▸ The input:
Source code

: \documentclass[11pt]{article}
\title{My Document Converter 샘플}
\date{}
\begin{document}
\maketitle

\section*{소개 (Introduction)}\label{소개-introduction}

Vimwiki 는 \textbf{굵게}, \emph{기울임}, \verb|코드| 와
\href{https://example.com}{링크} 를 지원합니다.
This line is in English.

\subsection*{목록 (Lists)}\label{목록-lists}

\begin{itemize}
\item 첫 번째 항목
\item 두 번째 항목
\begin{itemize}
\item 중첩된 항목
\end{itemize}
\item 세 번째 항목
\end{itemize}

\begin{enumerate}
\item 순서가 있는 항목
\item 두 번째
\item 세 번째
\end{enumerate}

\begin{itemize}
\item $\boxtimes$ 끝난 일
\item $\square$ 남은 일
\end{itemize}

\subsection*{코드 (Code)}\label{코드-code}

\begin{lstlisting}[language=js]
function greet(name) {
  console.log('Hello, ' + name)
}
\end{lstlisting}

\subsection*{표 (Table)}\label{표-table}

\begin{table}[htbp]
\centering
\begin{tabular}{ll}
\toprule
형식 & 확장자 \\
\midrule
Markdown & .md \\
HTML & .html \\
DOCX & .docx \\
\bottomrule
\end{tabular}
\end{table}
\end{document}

▸ Exercise aim:
Please write the full listing out again, exactly.

▸ Answer to the exercise:
Source code

: \documentclass[11pt]{article}
\title{My Document Converter 샘플}
\date{}
\begin{document}
\maketitle

\section*{소개 (Introduction)}\label{소개-introduction}

Vimwiki 는 \textbf{굵게}, \emph{기울임}, \verb|코드| 와
\href{https://example.com}{링크} 를 지원합니다.
This line is in English.

\subsection*{목록 (Lists)}\label{목록-lists}

\begin{itemize}
\item 첫 번째 항목
\item 두 번째 항목
\begin{itemize}
\item 중첩된 항목
\end{itemize}
\item 세 번째 항목
\end{itemize}

\begin{enumerate}
\item 순서가 있는 항목
\item 두 번째
\item 세 번째
\end{enumerate}

\begin{itemize}
\item $\boxtimes$ 끝난 일
\item $\square$ 남은 일
\end{itemize}

\subsection*{코드 (Code)}\label{코드-code}

\begin{lstlisting}[language=js]
function greet(name) {
  console.log('Hello, ' + name)
}
\end{lstlisting}

\subsection*{표 (Table)}\label{표-table}

\begin{table}[htbp]
\centering
\begin{tabular}{ll}
\toprule
형식 & 확장자 \\
\midrule
Markdown & .md \\
HTML & .html \\
DOCX & .docx \\
\bottomrule
\end{tabular}
\end{table}
\end{document}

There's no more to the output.